Liège: il y a 20 ans disparaissait La Wallonie

Il y a vingt-ans disparaissait La Wallonie
Il y a vingt-ans disparaissait La Wallonie - © Maison de la Presse et de la Communication de Liège

Le 23 mars 1998 marquait la fin du journal La Wallonie dont les différentes rédactions couvraient l’actualité régionale, mais pas seulement! Avec sa disparition, c’est une page importante de l’histoire de la presse liégeoise qui se tournait.

Ce titre de presse, créé en 1920 était celui de la Fédération des Métallurgistes de Liège. Il était teinté politiquement puisqu’il reflétait l’opinion syndicaliste de gauche. Daniel Renard, qui en en était son rédacteur en chef-adjoint admet que ce journal pouvait être considéré comme rébarbatif par une certaine part du lectorat parce que c’était un journal de gauche et syndical qui se heurtait à l’époque, à La Meuse qui était un journal hyper populiste et très à droite.

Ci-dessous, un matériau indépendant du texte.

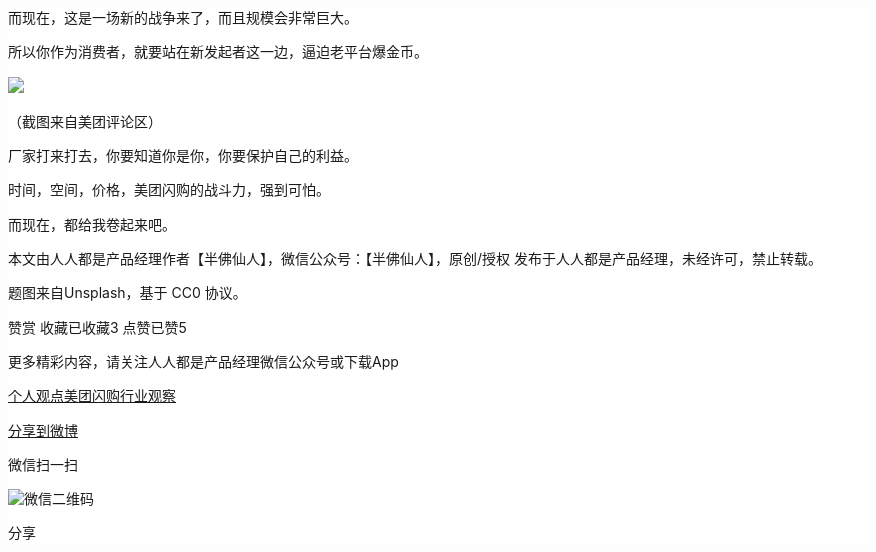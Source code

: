 而现在，这是一场新的战争来了，而且规模会非常巨大。

所以你作为消费者，就要站在新发起者这一边，逼迫老平台爆金币。

![](https://image.woshipm.com/2025/04/18/7fb5b76e-1bf1-11f0-82f5-00163e09d72f.jpg)

（截图来自美团评论区）

厂家打来打去，你要知道你是你，你要保护自己的利益。

时间，空间，价格，美团闪购的战斗力，强到可怕。

而现在，都给我卷起来吧。

本文由人人都是产品经理作者【半佛仙人】，微信公众号：【半佛仙人】，原创/授权 发布于人人都是产品经理，未经许可，禁止转载。

题图来自Unsplash，基于 CC0 协议。

赞赏 收藏已收藏3 点赞已赞5

更多精彩内容，请关注人人都是产品经理微信公众号或下载App

[个人观点](https://www.woshipm.com/tag/%e4%b8%aa%e4%ba%ba%e8%a7%82%e7%82%b9)[美团闪购](https://www.woshipm.com/tag/%e7%be%8e%e5%9b%a2%e9%97%aa%e8%b4%ad)[行业观察](https://www.woshipm.com/tag/%e8%a1%8c%e4%b8%9a%e8%a7%82%e5%af%9f)

[分享到微博](https://service.weibo.com/share/share.php?appkey=2775287854&title=美团闪购，动了谁的蛋糕？&url=https://www.woshipm.com/it/6206581.html&pic=https://image.woshipm.com/2024/04/27/8da777c4-0462-11ef-8c8d-00163e142b65.png)

微信扫一扫

![微信二维码](https://api.pwmqr.com/qrcode/create/?url=https://www.woshipm.com/it/6206581.html)

分享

Un traitement de l'information sportive unique

Pour expliquer que ce journal ait tant marqué les Liégeois, Daniel Renard déclare d’abord que c’est parce qu’il était bien fait. Une autre caractéristique forte de ce journal: ses choix éditoriaux dans le domaine du sport. Nous avions la sympathie des gens parce qu’en sport, on était tout simplement les meilleurs. (...) Je pense pouvoir dire que nous étions à la pointe pour tout ce qui concernait le sport régional: nous avions même des comptes-rendus de rencontres des petites divisions provinciales de football, le basket-ball, le tennis de table à la fédération ouvrière...

La Wallonie était très attentive à l'actualité régionale mais pas uniquement. Des journalistes assuraient la couverture de grands événements nationaux et internationaux sportifs ou non (chute du mur de Berlin, génocides au Rwanda, Coupe du Monde de football, épopée victorieuse malinoise en Coupe d’Europe...).

Alors que c'est entre-autre grâce au sport, et plus précisément au football que le journal gagne en notoriété, notamment lorsque son nom apparaissait sur les maillots du Royal Football Club Seraing qui évoluait parmi l'élite, c'est pourtant le cahier des sports qui fut d'abord sacrifié. En 1994, René Piron, patron du journal et chef des métallos FGTB, a alors déjà en tête l’idée de créer Le Matin. Un projet que Daniel Renard décrit comme mégalomane car il ne correspondait à aucun créneau, ni a une attente du lectorat

La fin du journal ? Un vrai gâchis !

Un moment terrible pour Daniel Renard qui parle d’un vrai gâchis car il avait à ses côtés et non sous ses ordres précise-t-il, une équipe de jeunes talentueux qu’il avait lui même engagés. Et du jour au lendemain, celles et ceux qui étaient sous contrat sont partis. On a dit à des indépendants, c’est fini il n’y a plus de sport, donc tu ne viens plus demain.

Et quelques semaines plus tard, Daniel Renard jette aussi l'éponge. J’ai fait des cauchemars toutes les nuits, je rêvais de mes amis, de gens avec qui je travaillais (...) Je ne pouvais plus accepter ce qui s’était passé pour des gens envers qui j’avais le plus grand respect. J’ai pris ma clause de conscience (NDLR: clause permet à un journaliste salarié de quitter son emploi de sa propre initiative et sans préavis, tout en bénéficiant d’indemnités légales) et je suis parti, explique celui qui aura passé 20 ans de sa vie dans les bureaux de la Wallonie.

Une grande réunion de famille ce vendredi

Malgré les années, Daniel Renard avoue avoir encore du mal à tourner définitivement la page. Lorsqu’il évoque l’arrêt des activités de la rue de la Régence, il n’hésite pas à parler d’une blessure qui ne se refermera jamais. Et de préciser que La Wallonie était pour lui sa maison et une partie de son cœur.

Une soirée en l’honneur de la dernière parution de La Wallonie est organisée ce vendredi à la Maison de la Presse et de la Communication de Liège. Daniel Renard, au même titre que Michel Coppé (licencié en Histoire) y prendra la parole. S’il a préparé son intervention, il ne garantit pas d’en arriver au bout, tant cela risque de faire remonter des émotions. C’est une commémoration, insiste l’ancien rédacteur en chef des sports. On commémore la mort d’un journal (...) Cela va faire plaisir de se revoir, parce que nous nous croisons plic ploc, mais ici nous serons tous ensemble.